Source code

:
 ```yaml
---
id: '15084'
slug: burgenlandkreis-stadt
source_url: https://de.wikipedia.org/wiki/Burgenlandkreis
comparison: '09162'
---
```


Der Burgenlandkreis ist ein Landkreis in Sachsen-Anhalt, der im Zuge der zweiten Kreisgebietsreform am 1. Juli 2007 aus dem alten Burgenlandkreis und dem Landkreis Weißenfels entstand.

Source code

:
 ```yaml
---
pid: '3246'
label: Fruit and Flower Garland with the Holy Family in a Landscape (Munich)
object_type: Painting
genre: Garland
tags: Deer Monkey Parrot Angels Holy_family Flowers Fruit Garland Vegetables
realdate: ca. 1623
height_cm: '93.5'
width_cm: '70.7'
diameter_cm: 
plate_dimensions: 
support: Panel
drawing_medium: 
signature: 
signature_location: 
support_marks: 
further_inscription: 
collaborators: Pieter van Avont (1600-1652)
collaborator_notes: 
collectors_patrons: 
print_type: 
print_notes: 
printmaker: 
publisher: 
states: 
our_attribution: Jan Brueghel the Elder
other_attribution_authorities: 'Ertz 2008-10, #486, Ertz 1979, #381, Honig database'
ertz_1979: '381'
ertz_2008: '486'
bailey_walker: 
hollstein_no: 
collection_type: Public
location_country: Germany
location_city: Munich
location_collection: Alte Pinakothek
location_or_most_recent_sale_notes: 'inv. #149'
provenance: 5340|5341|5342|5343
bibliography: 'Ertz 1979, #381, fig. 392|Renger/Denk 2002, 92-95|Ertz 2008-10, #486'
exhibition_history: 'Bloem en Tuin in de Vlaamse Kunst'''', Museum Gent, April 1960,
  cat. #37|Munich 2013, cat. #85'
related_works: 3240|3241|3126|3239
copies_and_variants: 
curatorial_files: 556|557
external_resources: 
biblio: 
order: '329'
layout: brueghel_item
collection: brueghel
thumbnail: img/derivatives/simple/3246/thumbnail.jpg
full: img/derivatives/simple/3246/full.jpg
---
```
::::::
> _WHAT THIS TASK INVOLVES_:
The response should consist of every record, written out exactly as given.

> _RESPONSE TO THIS EXERCISE_:
Source code

:
 ```yaml
---
id: '15084'
slug: burgenlandkreis-stadt
source_url: https://de.wikipedia.org/wiki/Burgenlandkreis
comparison: '09162'
---
```


Der Burgenlandkreis ist ein Landkreis in Sachsen-Anhalt, der im Zuge der zweiten Kreisgebietsreform am 1. Juli 2007 aus dem alten Burgenlandkreis und dem Landkreis Weißenfels entstand.

Source code

:
 ```yaml
---
pid: '3246'
label: Fruit and Flower Garland with the Holy Family in a Landscape (Munich)
object_type: Painting
genre: Garland
tags: Deer Monkey Parrot Angels Holy_family Flowers Fruit Garland Vegetables
realdate: ca. 1623
height_cm: '93.5'
width_cm: '70.7'
diameter_cm: 
plate_dimensions: 
support: Panel
drawing_medium: 
signature: 
signature_location: 
support_marks: 
further_inscription: 
collaborators: Pieter van Avont (1600-1652)
collaborator_notes: 
collectors_patrons: 
print_type: 
print_notes: 
printmaker: 
publisher: 
states: 
our_attribution: Jan Brueghel the Elder
other_attribution_authorities: 'Ertz 2008-10, #486, Ertz 1979, #381, Honig database'
ertz_1979: '381'
ertz_2008: '486'
bailey_walker: 
hollstein_no: 
collection_type: Public
location_country: Germany
location_city: Munich
location_collection: Alte Pinakothek
location_or_most_recent_sale_notes: 'inv. #149'
provenance: 5340|5341|5342|5343
bibliography: 'Ertz 1979, #381, fig. 392|Renger/Denk 2002, 92-95|Ertz 2008-10, #486'
exhibition_history: 'Bloem en Tuin in de Vlaamse Kunst'''', Museum Gent, April 1960,
  cat. #37|Munich 2013, cat. #85'
related_works: 3240|3241|3126|3239
copies_and_variants: 
curatorial_files: 556|557
external_resources: 
biblio: 
order: '329'
layout: brueghel_item
collection: brueghel
thumbnail: img/derivatives/simple/3246/thumbnail.jpg
full: img/derivatives/simple/3246/full.jpg
---
```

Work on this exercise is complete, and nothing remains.